An interesting observation can be made from the parameter 
estimates for the GEV models used to describe the sample of storm 
maxima listed in Table 1. For each of the test sites the shape 
parameter (£) is positive (£ > 0) implying that the Fréchet (FT-II) 
type of extreme value distribution best describes the samples. In 
the traditional POT approach of fitting a Gumbel or Weibull model 
to the storm maxima, any inferences made rely on the assumption 
that the correct model was selected. The observation that an FT-II 
distribution (and not a Gumbel or Weibull distribution) best fits 
the data raises questions about the suitability of estimating 
extremes using Gumbel or Weibull distributions in UK waters, as 
well as the estimates thus obtained. 

It is known that the extreme value distribution of maxima 
reduces to a Gumbel distribution when the parent distribution is 
either Weibull or log-normal.
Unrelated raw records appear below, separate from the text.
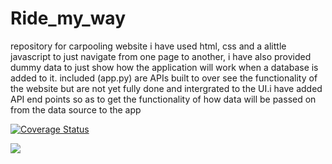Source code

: # Ride_my_way
repository for carpooling website
i have used html, css and  a alittle javascript to just navigate from one page to another, i have also provided dummy data to just show how the application will work when a database is added to it.
included (app.py) are APIs built to over see the functionality of the website but are not yet fully done and intergrated to the UI.i have added API end points so as to get the functionality of how data will be passed on from the data source to the app





<a href='https://coveralls.io/github/kenneth051/Ride_my_way?branch=master'><img src='https://coveralls.io/repos/github/kenneth051/Ride_my_way/badge.svg?branch=master' alt='Coverage Status' /></a>

<a href="https://codeclimate.com/github/kenneth051/Ride_my_way/maintainability"><img src="https://api.codeclimate.com/v1/badges/5121dd921a17292f244d/maintainability" /></a>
As mentioned earlier, for the five 
locations, it was an FT-II model that best described the data, 
suggesting that for these locations, and perhaps the rest of the 
region, the parent distribution might not be Weibull or log- 
normal. 


The results obtained in Section 4.3 on the variability in the 100- 
yr return levels with the length of data considered, shows that for 
all locations (with the exception of Belmullet) the variation in 
return levels decreased, as the duration of data is increased, with 
the difference between consecutive estimates becoming very 
small when at least 10 years of data is used as can be seen in Fig. 3. 
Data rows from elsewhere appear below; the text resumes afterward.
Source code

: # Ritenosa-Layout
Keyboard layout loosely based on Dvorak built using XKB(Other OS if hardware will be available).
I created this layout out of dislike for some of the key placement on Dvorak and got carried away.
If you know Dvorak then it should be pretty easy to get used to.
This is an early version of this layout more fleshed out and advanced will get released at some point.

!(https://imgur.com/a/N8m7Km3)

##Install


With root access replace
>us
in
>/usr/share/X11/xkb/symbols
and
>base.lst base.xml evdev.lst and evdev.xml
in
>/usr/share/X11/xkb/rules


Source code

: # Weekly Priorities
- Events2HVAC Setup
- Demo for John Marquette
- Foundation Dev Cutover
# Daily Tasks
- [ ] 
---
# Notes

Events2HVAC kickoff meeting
For any sample, it is known that a large standard deviation 
would imply that the values are spread away from the mean, and a 
small standard deviation would imply that the values are clustered 
close to the mean. It is interesting to note from the statistics 
presented in Table 4, that for most of the sites, the difference 
between the means of the two subsets is not very large, but the 
difference in the standard deviations is appreciable, from which it 
can be inferred that the second subset is less spread than the first 
subset. It is obvious from this and the evidence from Fig. 3 that 
using data of short durations (e.g. 7 years) would yield less reliable 
estimates than data of longer periods. These appear to suggest that 
data of a minimum length of 10 years may be sufficient to make 
reliable estimates of extreme conditions. This is in accordance 
with the observation made by Goda [10] that the minimum 
duration of a data record should be 10 years. 

The Belmullet site also seems to follow this trend (of high 
initial variations in estimates which then reduce significantly) 
until data from the year 1988 was included in the analysis (which 
treated data in the reverse chronological order). Unusually high 
waves in 1986, 1988, and in 1991 (shown in Fig. 7) distort the 
curve, and cause the sudden rise in the return level observed 
around the 24 year mark. The data used for the analyses corre- 
sponds to a location approximately 25 km off the coast of Ireland 
and for a depth of approximately 130 m. The authors carried out 
the analyses on the basis that these large waves are genuine and 
not a result of errors in measurement. This, however, is not 
verifiable with the information available. If these values are indeed 
a result of errors, it is possible that they may have falsely 
influenced the return level estimates. In such a case, the authors 
expect that this site too will exhibit a trend similar to the other 
sites when these waves are excluded. 

The study shows that ERA-Interim data tends to underestimate 
the return values when compared with estimates obtained from 
buoy data. Because of this, a correction or calibration of the data 
may be required when this hindcast is used. To the best of the 
authors knowledge, no such evaluation has been done for the 
ERA-interim reanalysis, and should this be the case, the results 
obtained from the method assessed in this study are likely to be 
different. 

Another possible reason for the lower estimates is that the 
ERA-Interim data contains H, data from simulations sampled at 6- 
hourly intervals. It is possible that the waves of maximum height 
in storms occur between observations, and are thus not recorded 
due to the low sampling rate. It might be possible to get better 
estimates from data with a higher sampling rate, and the need for 
calibration and correction may be eliminated. 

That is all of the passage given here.